Second, it was the first machine to feature any kind of an index register, a
facility that was quite widely copied. You can trace the influence from the
spread of the Manchester name for the facility: they called it the "B-tube", a
reference to the internal structure of their own machine. (Already having an
"A-tube" for the accumulator, and a "C-tube" for control registers, they used
the first free letter.) And if you read through the computing literature of
the '50s, you'll find frequent references to index registers using terms like
"B-boxes", which are otherwise inexplicable.

------
wmat
Is there an accurate account of the international history of computing in
existence in book form?

------
oneofthose
One often forgotten but truly fascinating character in the early days of
computing is Konrad Zuse [0] who arguably built the first computer. If you are
interested in computer history make sure to read his autobiography "The
Computer - My Life". At some point he was financed by Nazi-Germany arms
producers. About this he said (rough translation by me from German):

Too often is the inventor the Faustian idealist who tries to change the world
but fails due to the harsh reality. If he wants to implement his idea, he has
to get involved with powers, whose sense for reality is sharper and more
pronounced than his.

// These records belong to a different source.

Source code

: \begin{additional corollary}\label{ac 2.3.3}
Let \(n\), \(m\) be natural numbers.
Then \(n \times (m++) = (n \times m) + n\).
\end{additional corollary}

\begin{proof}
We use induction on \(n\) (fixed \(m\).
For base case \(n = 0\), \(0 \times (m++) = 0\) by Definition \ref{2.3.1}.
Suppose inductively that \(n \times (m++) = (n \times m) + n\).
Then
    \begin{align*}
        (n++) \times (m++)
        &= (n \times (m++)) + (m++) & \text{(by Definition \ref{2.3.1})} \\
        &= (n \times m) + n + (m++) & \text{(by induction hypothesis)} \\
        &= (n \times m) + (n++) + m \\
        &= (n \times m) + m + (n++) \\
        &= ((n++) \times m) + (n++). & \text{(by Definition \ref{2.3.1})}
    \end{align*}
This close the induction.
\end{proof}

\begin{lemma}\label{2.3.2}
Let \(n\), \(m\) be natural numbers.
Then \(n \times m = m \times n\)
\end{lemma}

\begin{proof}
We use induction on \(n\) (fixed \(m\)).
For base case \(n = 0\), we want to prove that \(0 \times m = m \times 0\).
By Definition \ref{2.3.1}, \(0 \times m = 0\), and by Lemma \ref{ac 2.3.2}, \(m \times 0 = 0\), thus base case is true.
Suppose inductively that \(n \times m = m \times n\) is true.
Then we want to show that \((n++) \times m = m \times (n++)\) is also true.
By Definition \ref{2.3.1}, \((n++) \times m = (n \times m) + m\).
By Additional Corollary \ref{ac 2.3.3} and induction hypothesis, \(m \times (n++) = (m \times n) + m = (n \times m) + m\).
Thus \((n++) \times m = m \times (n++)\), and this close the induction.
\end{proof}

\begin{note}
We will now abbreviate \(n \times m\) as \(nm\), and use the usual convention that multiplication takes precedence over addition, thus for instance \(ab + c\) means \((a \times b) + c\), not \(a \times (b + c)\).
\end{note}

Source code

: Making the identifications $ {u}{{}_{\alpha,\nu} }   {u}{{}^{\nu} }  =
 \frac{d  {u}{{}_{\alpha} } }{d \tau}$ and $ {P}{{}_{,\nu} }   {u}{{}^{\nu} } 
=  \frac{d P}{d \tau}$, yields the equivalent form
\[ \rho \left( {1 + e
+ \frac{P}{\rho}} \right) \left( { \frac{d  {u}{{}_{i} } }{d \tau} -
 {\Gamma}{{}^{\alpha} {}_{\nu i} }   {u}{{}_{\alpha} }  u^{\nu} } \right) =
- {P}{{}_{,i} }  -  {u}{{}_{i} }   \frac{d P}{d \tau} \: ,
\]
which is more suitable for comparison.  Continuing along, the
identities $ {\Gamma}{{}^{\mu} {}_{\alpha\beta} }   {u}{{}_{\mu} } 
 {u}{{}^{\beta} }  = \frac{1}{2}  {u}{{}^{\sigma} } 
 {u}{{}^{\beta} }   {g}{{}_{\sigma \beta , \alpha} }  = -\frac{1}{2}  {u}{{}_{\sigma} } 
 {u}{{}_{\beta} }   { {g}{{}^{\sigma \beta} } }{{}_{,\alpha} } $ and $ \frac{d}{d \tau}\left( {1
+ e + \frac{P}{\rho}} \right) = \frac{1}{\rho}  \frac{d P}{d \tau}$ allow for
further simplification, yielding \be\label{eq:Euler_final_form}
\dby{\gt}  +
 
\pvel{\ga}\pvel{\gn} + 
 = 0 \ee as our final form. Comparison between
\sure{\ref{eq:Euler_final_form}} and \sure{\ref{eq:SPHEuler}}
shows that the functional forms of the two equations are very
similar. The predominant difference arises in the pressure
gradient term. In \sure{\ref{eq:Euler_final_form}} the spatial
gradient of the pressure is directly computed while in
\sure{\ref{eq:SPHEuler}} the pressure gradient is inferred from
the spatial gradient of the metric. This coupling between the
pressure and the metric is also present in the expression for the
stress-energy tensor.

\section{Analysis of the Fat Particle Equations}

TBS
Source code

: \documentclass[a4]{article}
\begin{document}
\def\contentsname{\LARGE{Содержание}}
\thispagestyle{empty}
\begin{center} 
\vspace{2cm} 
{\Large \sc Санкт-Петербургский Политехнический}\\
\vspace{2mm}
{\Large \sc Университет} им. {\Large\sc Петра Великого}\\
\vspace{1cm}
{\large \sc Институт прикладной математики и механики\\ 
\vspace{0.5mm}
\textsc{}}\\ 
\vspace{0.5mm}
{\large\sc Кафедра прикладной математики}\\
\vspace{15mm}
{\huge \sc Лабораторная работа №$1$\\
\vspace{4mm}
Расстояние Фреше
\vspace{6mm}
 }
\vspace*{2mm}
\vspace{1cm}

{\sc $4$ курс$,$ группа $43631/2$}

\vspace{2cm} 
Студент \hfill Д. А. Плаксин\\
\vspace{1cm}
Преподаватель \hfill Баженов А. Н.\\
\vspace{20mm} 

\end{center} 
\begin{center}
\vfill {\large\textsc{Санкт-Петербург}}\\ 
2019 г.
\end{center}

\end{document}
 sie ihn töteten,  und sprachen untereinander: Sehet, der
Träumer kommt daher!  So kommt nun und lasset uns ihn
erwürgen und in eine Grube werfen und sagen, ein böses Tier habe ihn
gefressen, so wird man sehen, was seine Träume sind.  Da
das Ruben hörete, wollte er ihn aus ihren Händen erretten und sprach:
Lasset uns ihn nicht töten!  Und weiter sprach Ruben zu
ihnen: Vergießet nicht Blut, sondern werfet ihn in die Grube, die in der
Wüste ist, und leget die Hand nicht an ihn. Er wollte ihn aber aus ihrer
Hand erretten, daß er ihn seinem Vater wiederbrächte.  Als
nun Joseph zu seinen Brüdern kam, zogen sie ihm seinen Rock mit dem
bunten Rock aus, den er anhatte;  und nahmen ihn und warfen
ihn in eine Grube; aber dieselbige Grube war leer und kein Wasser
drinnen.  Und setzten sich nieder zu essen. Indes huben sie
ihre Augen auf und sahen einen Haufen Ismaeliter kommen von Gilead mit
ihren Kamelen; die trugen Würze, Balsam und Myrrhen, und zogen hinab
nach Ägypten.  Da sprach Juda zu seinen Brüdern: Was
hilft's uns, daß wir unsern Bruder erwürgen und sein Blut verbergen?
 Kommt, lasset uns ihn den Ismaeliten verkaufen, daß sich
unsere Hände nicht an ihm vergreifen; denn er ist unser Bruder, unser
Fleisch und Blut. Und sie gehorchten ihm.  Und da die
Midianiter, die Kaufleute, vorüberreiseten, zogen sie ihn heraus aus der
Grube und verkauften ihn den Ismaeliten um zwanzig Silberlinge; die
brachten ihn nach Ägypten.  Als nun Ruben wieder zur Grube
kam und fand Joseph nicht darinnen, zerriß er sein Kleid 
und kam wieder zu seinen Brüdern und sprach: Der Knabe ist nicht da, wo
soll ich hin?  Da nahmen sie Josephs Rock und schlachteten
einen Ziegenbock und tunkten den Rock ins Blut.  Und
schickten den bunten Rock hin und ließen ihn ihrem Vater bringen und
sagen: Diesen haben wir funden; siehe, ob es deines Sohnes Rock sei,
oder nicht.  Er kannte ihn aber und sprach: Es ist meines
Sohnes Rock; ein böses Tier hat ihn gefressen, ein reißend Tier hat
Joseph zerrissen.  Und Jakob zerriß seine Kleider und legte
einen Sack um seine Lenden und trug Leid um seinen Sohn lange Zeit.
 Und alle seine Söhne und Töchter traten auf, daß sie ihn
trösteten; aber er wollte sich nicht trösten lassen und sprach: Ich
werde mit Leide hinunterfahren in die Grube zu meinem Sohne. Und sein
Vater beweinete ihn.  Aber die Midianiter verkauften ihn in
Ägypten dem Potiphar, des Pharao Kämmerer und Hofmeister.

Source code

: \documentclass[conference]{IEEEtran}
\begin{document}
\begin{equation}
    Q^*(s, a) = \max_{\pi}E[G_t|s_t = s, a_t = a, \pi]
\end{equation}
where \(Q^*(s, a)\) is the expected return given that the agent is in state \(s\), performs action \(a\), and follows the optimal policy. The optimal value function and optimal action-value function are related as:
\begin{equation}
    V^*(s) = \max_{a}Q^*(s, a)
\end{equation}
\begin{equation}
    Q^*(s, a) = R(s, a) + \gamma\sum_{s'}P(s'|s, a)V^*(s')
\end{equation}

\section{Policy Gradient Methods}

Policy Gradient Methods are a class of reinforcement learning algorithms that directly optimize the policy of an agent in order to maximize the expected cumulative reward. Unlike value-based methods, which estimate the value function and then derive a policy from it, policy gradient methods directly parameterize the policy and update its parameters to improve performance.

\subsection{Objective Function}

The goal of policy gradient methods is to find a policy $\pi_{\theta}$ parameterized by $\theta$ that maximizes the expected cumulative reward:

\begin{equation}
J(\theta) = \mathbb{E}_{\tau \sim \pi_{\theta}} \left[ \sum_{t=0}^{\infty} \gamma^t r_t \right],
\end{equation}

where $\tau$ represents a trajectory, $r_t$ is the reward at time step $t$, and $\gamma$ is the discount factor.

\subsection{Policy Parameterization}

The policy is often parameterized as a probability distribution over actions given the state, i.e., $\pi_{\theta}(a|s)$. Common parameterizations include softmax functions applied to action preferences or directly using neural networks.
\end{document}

Today such powers are, without expressing a value
judgment, military and management. [...] In my experience, chances are slim to
defend oneself against such pacts.

[0] <http://en.wikipedia.org/wiki/Konrad_Zuse>

------
abecedarius
This review gives the impression that Dyson's book doesn't give credit for the
Williams tube. It does. (The linked article in the Atlantic is guilty,
though.)

It also links to an Amazon review championing Mauchly and Eckert; but there
was a recent bio of Atanasoff (whose title I'm blanking on) saying basically
that Mauchly ripped off Atanasoff, and von Neumann had plenty of contact with
both sides, had a better grasp of Atanasoff's ideas, and probably worked
behind the scenes to promote them and make sure they weren't patent-
encumbered. (IIRC Atanasoff had a universal computer in mind but didn't try to
make one as his first project because he wasn't going to get stuck Babbage-
style taking on too much at once.)

Not to say this review may not have a point. I haven't finished Dyson's book
yet.

------
gaius
Imagine what those wartime guys could have done with a BBC Micro!